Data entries
..........
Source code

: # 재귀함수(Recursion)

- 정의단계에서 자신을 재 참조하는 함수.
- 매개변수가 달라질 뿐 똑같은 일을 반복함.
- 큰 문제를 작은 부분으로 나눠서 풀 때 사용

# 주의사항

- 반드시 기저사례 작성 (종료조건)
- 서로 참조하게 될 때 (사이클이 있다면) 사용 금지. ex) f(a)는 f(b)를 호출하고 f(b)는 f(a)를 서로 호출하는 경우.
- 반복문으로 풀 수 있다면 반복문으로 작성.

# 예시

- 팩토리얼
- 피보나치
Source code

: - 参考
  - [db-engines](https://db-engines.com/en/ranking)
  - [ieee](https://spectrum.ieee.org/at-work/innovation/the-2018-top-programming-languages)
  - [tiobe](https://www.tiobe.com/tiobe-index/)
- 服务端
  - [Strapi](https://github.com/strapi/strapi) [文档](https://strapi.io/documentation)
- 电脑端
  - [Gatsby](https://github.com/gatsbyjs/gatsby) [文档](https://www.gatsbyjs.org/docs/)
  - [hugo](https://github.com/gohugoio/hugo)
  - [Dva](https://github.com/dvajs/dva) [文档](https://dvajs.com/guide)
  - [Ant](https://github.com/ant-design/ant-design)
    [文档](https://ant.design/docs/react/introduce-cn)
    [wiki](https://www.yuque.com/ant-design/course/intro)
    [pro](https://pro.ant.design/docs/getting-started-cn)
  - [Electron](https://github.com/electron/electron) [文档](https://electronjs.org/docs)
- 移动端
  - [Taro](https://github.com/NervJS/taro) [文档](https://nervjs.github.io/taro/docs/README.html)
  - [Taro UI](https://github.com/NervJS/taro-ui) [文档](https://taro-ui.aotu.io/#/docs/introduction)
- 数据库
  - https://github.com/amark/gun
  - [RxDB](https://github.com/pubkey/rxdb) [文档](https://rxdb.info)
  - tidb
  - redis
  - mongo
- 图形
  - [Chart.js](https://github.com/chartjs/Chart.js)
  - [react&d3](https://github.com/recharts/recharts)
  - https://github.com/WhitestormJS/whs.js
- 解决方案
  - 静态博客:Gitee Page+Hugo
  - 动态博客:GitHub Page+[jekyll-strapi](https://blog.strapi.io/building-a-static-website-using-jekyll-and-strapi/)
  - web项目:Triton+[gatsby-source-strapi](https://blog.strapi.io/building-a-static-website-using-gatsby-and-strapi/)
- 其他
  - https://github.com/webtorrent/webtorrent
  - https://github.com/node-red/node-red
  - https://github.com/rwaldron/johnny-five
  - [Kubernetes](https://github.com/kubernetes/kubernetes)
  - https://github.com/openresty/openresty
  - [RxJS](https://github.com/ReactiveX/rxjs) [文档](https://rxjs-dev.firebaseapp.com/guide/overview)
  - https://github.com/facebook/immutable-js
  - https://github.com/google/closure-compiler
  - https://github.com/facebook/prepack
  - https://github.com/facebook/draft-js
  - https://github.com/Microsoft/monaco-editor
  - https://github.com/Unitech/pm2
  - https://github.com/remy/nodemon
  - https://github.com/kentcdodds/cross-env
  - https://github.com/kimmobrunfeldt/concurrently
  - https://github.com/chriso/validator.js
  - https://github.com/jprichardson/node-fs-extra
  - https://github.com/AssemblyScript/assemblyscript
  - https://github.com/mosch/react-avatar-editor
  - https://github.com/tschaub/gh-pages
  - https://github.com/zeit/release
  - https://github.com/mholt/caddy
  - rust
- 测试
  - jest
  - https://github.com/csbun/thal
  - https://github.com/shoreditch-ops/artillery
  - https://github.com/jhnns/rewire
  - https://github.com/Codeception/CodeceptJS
..........
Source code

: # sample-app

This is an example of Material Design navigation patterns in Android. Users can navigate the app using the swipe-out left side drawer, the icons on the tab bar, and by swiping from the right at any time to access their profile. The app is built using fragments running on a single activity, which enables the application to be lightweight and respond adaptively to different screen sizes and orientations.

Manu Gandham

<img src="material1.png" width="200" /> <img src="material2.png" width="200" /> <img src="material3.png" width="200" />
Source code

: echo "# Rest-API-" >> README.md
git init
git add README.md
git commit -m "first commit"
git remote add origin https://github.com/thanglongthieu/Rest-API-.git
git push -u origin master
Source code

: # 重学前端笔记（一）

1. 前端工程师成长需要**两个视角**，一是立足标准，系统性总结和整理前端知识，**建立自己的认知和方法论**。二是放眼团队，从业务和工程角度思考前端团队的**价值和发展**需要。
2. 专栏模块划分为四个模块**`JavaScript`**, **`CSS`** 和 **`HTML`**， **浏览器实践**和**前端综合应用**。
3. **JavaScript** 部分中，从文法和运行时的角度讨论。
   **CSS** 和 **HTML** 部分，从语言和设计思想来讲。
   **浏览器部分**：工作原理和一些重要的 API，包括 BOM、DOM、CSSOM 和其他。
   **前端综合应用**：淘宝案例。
..........
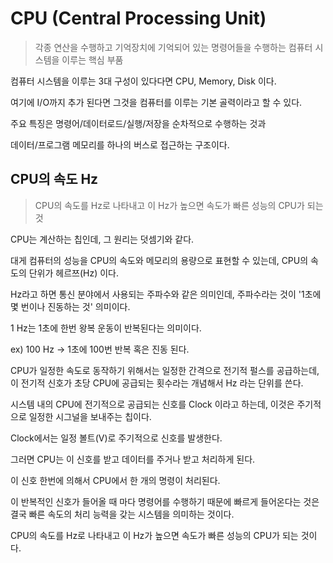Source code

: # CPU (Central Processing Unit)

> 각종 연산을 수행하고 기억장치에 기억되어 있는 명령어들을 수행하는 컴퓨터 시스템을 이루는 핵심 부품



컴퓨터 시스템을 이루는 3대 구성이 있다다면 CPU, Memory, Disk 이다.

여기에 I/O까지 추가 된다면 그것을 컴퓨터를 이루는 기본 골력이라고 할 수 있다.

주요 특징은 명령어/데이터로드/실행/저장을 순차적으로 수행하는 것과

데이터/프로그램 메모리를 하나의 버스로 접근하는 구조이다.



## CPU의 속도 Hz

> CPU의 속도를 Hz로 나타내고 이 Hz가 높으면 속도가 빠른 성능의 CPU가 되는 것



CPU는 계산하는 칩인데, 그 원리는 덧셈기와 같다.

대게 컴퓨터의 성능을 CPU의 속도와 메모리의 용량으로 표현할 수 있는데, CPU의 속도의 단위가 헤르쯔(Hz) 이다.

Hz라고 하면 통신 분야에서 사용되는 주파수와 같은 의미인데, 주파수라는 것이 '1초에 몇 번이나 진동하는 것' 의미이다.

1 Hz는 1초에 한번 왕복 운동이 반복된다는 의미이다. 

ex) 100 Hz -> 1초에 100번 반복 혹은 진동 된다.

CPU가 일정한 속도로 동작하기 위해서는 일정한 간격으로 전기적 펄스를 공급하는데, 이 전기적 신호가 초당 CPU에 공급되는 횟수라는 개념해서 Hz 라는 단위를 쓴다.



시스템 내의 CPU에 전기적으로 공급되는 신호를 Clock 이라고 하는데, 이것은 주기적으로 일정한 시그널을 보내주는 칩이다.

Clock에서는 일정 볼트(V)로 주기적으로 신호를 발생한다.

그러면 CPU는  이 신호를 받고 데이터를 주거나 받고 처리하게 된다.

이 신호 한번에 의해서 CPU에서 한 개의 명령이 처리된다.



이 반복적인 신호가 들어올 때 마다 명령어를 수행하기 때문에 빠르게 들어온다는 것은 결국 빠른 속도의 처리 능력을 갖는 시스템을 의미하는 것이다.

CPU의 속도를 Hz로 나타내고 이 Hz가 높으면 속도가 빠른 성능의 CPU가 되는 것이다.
..........
About this exercise: All lines with the word "facebook" need to be copied from the data above.

Result of the task:
  - https://github.com/facebook/immutable-js
  - https://github.com/facebook/prepack
  - https://github.com/facebook/draft-js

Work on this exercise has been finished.